Research from Egress on Wednesday found that only 23% of board members consider ransomware their top priority.
The software company said it’s a major concern because according to the survey, 59% of organizations fell victim to ransomware and a staggering 84% of organizations were victims of phishing, even though 98% of companies offer anti-phishing training to the staff.
“Cybercriminals continue to leverage sophisticated social engineering attempts to catch users at a weak moment and gain access to the sensitive data they’re seeking," said Jack Chapman, vice president of threat research at Egress. “The results of this study show that cybersecurity training is limited in its effectiveness and it’s a big ask for people within an organization to be constantly vigilant to phishing threats”

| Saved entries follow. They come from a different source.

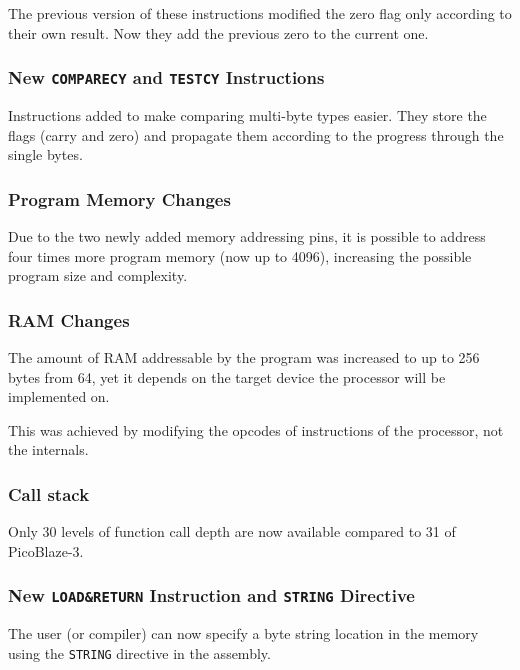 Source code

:         The previous version of these instructions modified the zero flag only according to their own result. Now they add the previous zero to the current one.

        \subsubsection{New \texttt{COMPARECY} and \texttt{TESTCY} Instructions}

        Instructions added to make comparing multi-byte types easier. They store the flags (carry and zero) and propagate them according to the progress through the single bytes.

        \subsubsection{Program Memory Changes}

        Due to the two newly added memory addressing pins, it is possible to address four times more program memory (now up to 4096), increasing the possible program size and complexity.

        \subsubsection{RAM Changes}

        The amount of RAM addressable by the program was increased to up to 256 bytes from 64, yet it depends on the target device the processor will be implemented on. 

        This was achieved by modifying the opcodes of instructions of the processor, not the internals.

        \subsubsection{Call stack}

        Only 30 levels of function call depth are now available compared to 31 of PicoBlaze-3.

        \subsubsection{New \texttt{LOAD\&RETURN} Instruction and \texttt{STRING} Directive}

        The user (or compiler) can now specify a byte string location in the memory using the \texttt{STRING} directive in the assembly.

It's incredibly concerning that only 23% of board members see ransomware as a major threat to their organizations, said Hank Schless, senior manager, security solutions at Lookout. Schless said this might happen because board members think about these events in terms of what can have the most impact on the business. However, a successful ransomware attack can be detrimental to the existence of any organization.
“Everyone needs to understand the connection between security and business continuity,” Schless said. “Today, when entire organizations run on cloud-based infrastructure, everything about the business relies on having secure systems. The commercialization of ransomware and the emergence of the Ransomware-as-a-Service market have made these attacks much more viable for less sophisticated hackers. This will only increase the number of ransomware attacks organizations face.”

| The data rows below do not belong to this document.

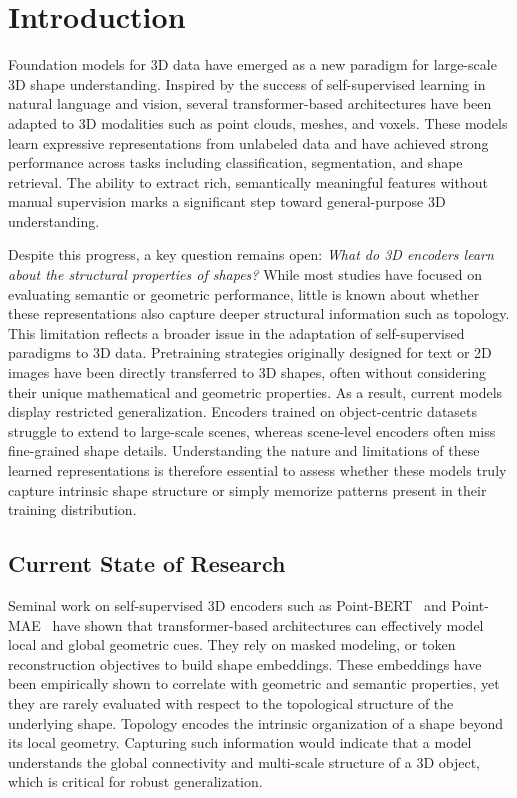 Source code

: \section{Introduction}
\label{sec:intro}


Foundation models for 3D data have emerged as a new paradigm for large-scale 3D shape understanding. Inspired by the success of self-supervised learning in natural language and vision, several transformer-based architectures have been adapted to 3D modalities such as point clouds, meshes, and voxels. These models learn expressive representations from unlabeled data and have achieved strong performance across tasks including classification, segmentation, and shape retrieval. The ability to extract rich, semantically meaningful features without manual supervision marks a significant step toward general-purpose 3D understanding.

Despite this progress, a key question remains open: \textit{What do 3D encoders learn about the structural properties of shapes?} While most studies have focused on evaluating semantic or geometric performance, little is known about whether these representations also capture deeper structural information such as topology. This limitation reflects a broader issue in the adaptation of self-supervised paradigms to 3D data. Pretraining strategies originally designed for text or 2D images have been directly transferred to 3D shapes, often without considering their unique mathematical and geometric properties. As a result, current models display restricted generalization. Encoders trained on object-centric datasets struggle to extend to large-scale scenes, whereas scene-level encoders often miss fine-grained shape details. Understanding the nature and limitations of these learned representations is therefore essential to assess whether these models truly capture intrinsic shape structure or simply memorize patterns present in their training distribution.

\subsection{Current State of Research}

Seminal work on self-supervised 3D encoders such as Point-BERT~\cite{pbert} and Point-MAE~\cite{pmae} have shown that transformer-based architectures can effectively model local and global geometric cues. They rely on masked modeling, or token reconstruction objectives to build shape embeddings. These embeddings have been empirically shown to correlate with geometric and semantic properties, yet they are rarely evaluated with respect to the topological structure of the underlying shape. Topology encodes the intrinsic organization of a shape beyond its local geometry. Capturing such information would indicate that a model understands the global connectivity and multi-scale structure of a 3D object, which is critical for robust generalization.

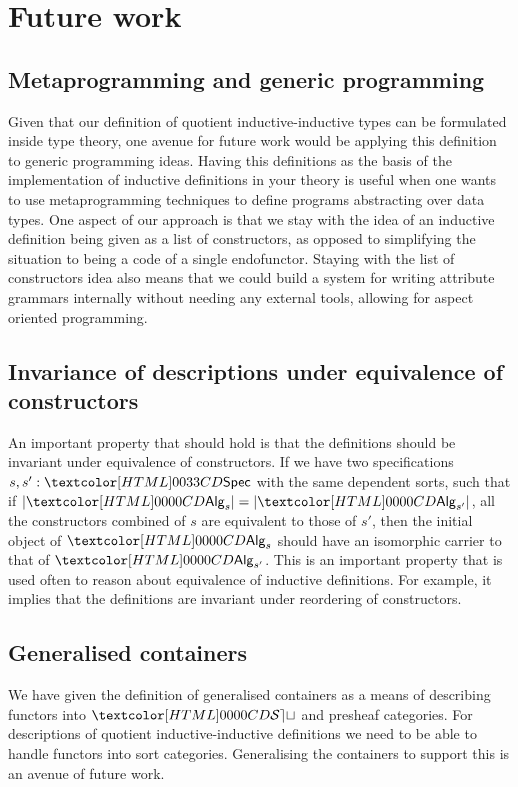 \section{Future work}

\subsection{Metaprogramming and generic programming}

Given that our definition of quotient inductive-inductive types can be
formulated inside type theory, one avenue for future work would be
applying this definition to generic programming ideas. Having this
definitions as the basis of the implementation of inductive
definitions in your theory is useful when one wants to use
metaprogramming techniques to define programs abstracting over data
types. One aspect of our approach is that we stay with the idea of an
inductive definition being given as a list of constructors, as opposed
to simplifying the situation to being a code of a single
endofunctor. Staying with the list of constructors idea also means
that we could build a system for writing attribute grammars internally
without needing any external tools, allowing for aspect oriented
programming.

\subsection{Invariance of descriptions under equivalence of constructors}

An important property that should hold is that the definitions should
be invariant under equivalence of constructors. If we have two
specifications $s, s' : \specty$ with the same dependent sorts, such
that if $| \Alg_s | = | \Alg_{s'} |$, \ie all the constructors
combined of $s$ are equivalent to those of $s'$, then the initial
object of $\Alg_s$ should have an isomorphic carrier to that of
$\Alg_{s'}$. This is an important property that is used often to
reason about equivalence of inductive definitions. For example, it
implies that the definitions are invariant under reordering of
constructors.

\subsection{Generalised containers}

We have given the definition of generalised containers as a means of
describing functors into $\SET$ and presheaf categories. For
descriptions of quotient inductive-inductive definitions we need to be
able to handle functors into sort categories. Generalising the
containers to support this is an avenue of future work.

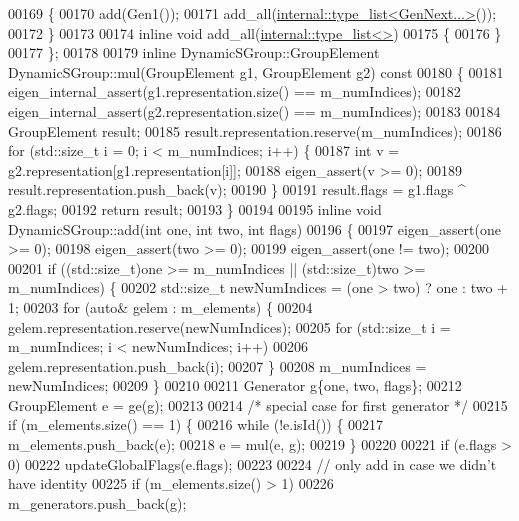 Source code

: \begin{DoxyCode}
00169     \{
00170       add(Gen1());
00171       add\_all(\hyperlink{struct_eigen_1_1internal_1_1type__list}{internal::type\_list<GenNext...>}());
00172     \}
00173 
00174     \textcolor{keyword}{inline} \textcolor{keywordtype}{void} add\_all(\hyperlink{struct_eigen_1_1internal_1_1type__list}{internal::type\_list<>})
00175     \{
00176     \}
00177 \};
00178 
00179 \textcolor{keyword}{inline} DynamicSGroup::GroupElement DynamicSGroup::mul(GroupElement g1, GroupElement g2)\textcolor{keyword}{ const}
00180 \textcolor{keyword}{}\{
00181   eigen\_internal\_assert(g1.representation.size() == m\_numIndices);
00182   eigen\_internal\_assert(g2.representation.size() == m\_numIndices);
00183 
00184   GroupElement result;
00185   result.representation.reserve(m\_numIndices);
00186   \textcolor{keywordflow}{for} (std::size\_t i = 0; i < m\_numIndices; i++) \{
00187     \textcolor{keywordtype}{int} v = g2.representation[g1.representation[i]];
00188     eigen\_assert(v >= 0);
00189     result.representation.push\_back(v);
00190   \}
00191   result.flags = g1.flags ^ g2.flags;
00192   \textcolor{keywordflow}{return} result;
00193 \}
00194 
00195 \textcolor{keyword}{inline} \textcolor{keywordtype}{void} DynamicSGroup::add(\textcolor{keywordtype}{int} one, \textcolor{keywordtype}{int} two, \textcolor{keywordtype}{int} flags)
00196 \{
00197   eigen\_assert(one >= 0);
00198   eigen\_assert(two >= 0);
00199   eigen\_assert(one != two);
00200 
00201   \textcolor{keywordflow}{if} ((std::size\_t)one >= m\_numIndices || (std::size\_t)two >= m\_numIndices) \{
00202     std::size\_t newNumIndices = (one > two) ? one : two + 1;
00203     \textcolor{keywordflow}{for} (\textcolor{keyword}{auto}& gelem : m\_elements) \{
00204       gelem.representation.reserve(newNumIndices);
00205       \textcolor{keywordflow}{for} (std::size\_t i = m\_numIndices; i < newNumIndices; i++)
00206         gelem.representation.push\_back(i);
00207     \}
00208     m\_numIndices = newNumIndices;
00209   \}
00210 
00211   Generator g\{one, two, flags\};
00212   GroupElement e = ge(g);
00213 
00214   \textcolor{comment}{/* special case for first generator */}
00215   \textcolor{keywordflow}{if} (m\_elements.size() == 1) \{
00216     \textcolor{keywordflow}{while} (!e.isId()) \{
00217       m\_elements.push\_back(e);
00218       e = mul(e, g);
00219     \}
00220 
00221     \textcolor{keywordflow}{if} (e.flags > 0)
00222       updateGlobalFlags(e.flags);
00223 
00224     \textcolor{comment}{// only add in case we didn't have identity}
00225     \textcolor{keywordflow}{if} (m\_elements.size() > 1)
00226       m\_generators.push\_back(g);

\end{DoxyCode}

John Bambenek, principal threat hunter at Netenrich, said business leaders are in business to make money and they view security as a cost center, ironically even for security companies.
“Part of this number is complacence,” Bambenek said. “Like car insurance, no one thinks accidents will happen to them until they do. Part of it is the idea that cyber insurance will simply cover the losses. The biggest reason is everyone knows we haven’t solved ransomware — and to an extent can’t — so it’s just the cost of doing business.”

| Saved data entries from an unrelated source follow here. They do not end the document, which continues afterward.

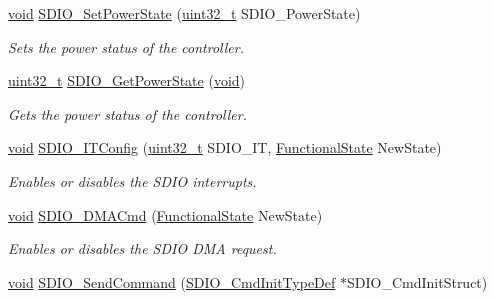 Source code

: \begin{DoxyCompactItemize}
\hyperlink{usb__devapi_8h_afabf60e7f57651d6d595a02c75f07cd0}{void} \hyperlink{group___s_d_i_o___private___functions_ga36ecca32b904de74218fbe65cd5f5270}{S\+D\+I\+O\+\_\+\+Set\+Power\+State} (\hyperlink{_p_e___types_8h_a33594304e786b158f3fb30289278f5af}{uint32\+\_\+t} S\+D\+I\+O\+\_\+\+Power\+State)
\begin{DoxyCompactList}\small\item\em Sets the power status of the controller. \end{DoxyCompactList}\item 
\hyperlink{_p_e___types_8h_a33594304e786b158f3fb30289278f5af}{uint32\+\_\+t} \hyperlink{group___s_d_i_o___private___functions_ga3a19de2c7cd51645702213f64a1758ed}{S\+D\+I\+O\+\_\+\+Get\+Power\+State} (\hyperlink{usb__devapi_8h_afabf60e7f57651d6d595a02c75f07cd0}{void})
\begin{DoxyCompactList}\small\item\em Gets the power status of the controller. \end{DoxyCompactList}\item 
\hyperlink{usb__devapi_8h_afabf60e7f57651d6d595a02c75f07cd0}{void} \hyperlink{group___s_d_i_o___private___functions_ga208f51237ef43288735829dbaed37f00}{S\+D\+I\+O\+\_\+\+I\+T\+Config} (\hyperlink{_p_e___types_8h_a33594304e786b158f3fb30289278f5af}{uint32\+\_\+t} S\+D\+I\+O\+\_\+\+IT, \hyperlink{agilefox_2library_2inc_2stm32f10x__type_8h_ac9a7e9a35d2513ec15c3b537aaa4fba1}{Functional\+State} New\+State)
\begin{DoxyCompactList}\small\item\em Enables or disables the S\+D\+IO interrupts. \end{DoxyCompactList}\item 
\hyperlink{usb__devapi_8h_afabf60e7f57651d6d595a02c75f07cd0}{void} \hyperlink{group___s_d_i_o___private___functions_gad36fde5ec0ce0c2089b9d971c2271e6e}{S\+D\+I\+O\+\_\+\+D\+M\+A\+Cmd} (\hyperlink{agilefox_2library_2inc_2stm32f10x__type_8h_ac9a7e9a35d2513ec15c3b537aaa4fba1}{Functional\+State} New\+State)
\begin{DoxyCompactList}\small\item\em Enables or disables the S\+D\+IO D\+MA request. \end{DoxyCompactList}\item 
\hyperlink{usb__devapi_8h_afabf60e7f57651d6d595a02c75f07cd0}{void} \hyperlink{group___s_d_i_o___private___functions_ga7117d2f702703f6c0a66bc07707cab23}{S\+D\+I\+O\+\_\+\+Send\+Command} (\hyperlink{struct_s_d_i_o___cmd_init_type_def}{S\+D\+I\+O\+\_\+\+Cmd\+Init\+Type\+Def} $\ast$S\+D\+I\+O\+\_\+\+Cmd\+Init\+Struct)

\end{DoxyCompactItemize}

Nasser Fattah, North America steering committee chair at Shared Assessments, added that when he sees that board members are not seeing a known threat like ransomware as a top priority, then we have an opportunity to convey — in business terms — to board members the impact in terms of revenue, customers, and brand, that ransomware can have on an organization.
“If customers are dependent on a supplier and that supplier cannot deliver due to ransomware, customers will look for other suppliers because they have a business to run,” Fattah said. “This can present not only immediate revenue loss, but also future revenue loss due to customer churn. Thus, I am giving board members the benefit of the doubt that ransomware impact has not been explained to them in a manner that’s best understood and appreciated.”
Chris Olson, CEO of The Media Trust, added that from an organizational perspective, entrenched complacency has become the greatest barrier we encounter to cyber preparedness, especially where emerging threats are concerned. Olson said despite years of escalating ransomware and phishing attacks, many investors and executives believe that their companies are invulnerable until it is too late.
“This is especially concerning when traditional attack channels are replaced by new ones — for instance, phishing scammers are increasingly relying on digital channels like the web and mobile devices over traditional channels like email,” Olson said. “At the same time, both are becoming exponentially more dangerous as political tensions increase state-sponsored cyber activity around the world.”